→ AIM OF THE TASK
Everything in the listing below must be reproduced exactly, apart from its images.

→ SOURCE DATA
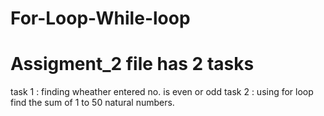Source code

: # For-Loop-While-loop
# Assigment_2 file has 2 tasks
task 1 : finding wheather entered no. is even or odd
task 2 : using for loop find the sum of 1 to 50 natural numbers.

→ WRITTEN SOLUTION
Source code

: # For-Loop-While-loop
# Assigment_2 file has 2 tasks
task 1 : finding wheather entered no. is even or odd
task 2 : using for loop find the sum of 1 to 50 natural numbers.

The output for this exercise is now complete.